_How to complete this task_
Each record that follows should be repeated exactly, with no pictures carried over.

_Data for this task_
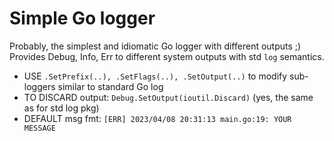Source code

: # Simple Go logger

Probably, the simplest and idiomatic Go logger with different outputs ;)
Provides Debug, Info, Err to different system outputs with std `log` semantics.

   - USE `.SetPrefix(..), .SetFlags(..), .SetOutput(..)` to modify sub-loggers
     similar to standard Go log
   - TO DISCARD output: `Debug.SetOutput(ioutil.Discard)` (yes, the same as for std log pkg)
   - DEFAULT msg fmt: `[ERR] 2023/04/08 20:31:13 main.go:19: YOUR MESSAGE`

_Answer space_
Source code

: # Simple Go logger

Probably, the simplest and idiomatic Go logger with different outputs ;)
Provides Debug, Info, Err to different system outputs with std `log` semantics.

   - USE `.SetPrefix(..), .SetFlags(..), .SetOutput(..)` to modify sub-loggers
     similar to standard Go log
   - TO DISCARD output: `Debug.SetOutput(ioutil.Discard)` (yes, the same as for std log pkg)
   - DEFAULT msg fmt: `[ERR] 2023/04/08 20:31:13 main.go:19: YOUR MESSAGE`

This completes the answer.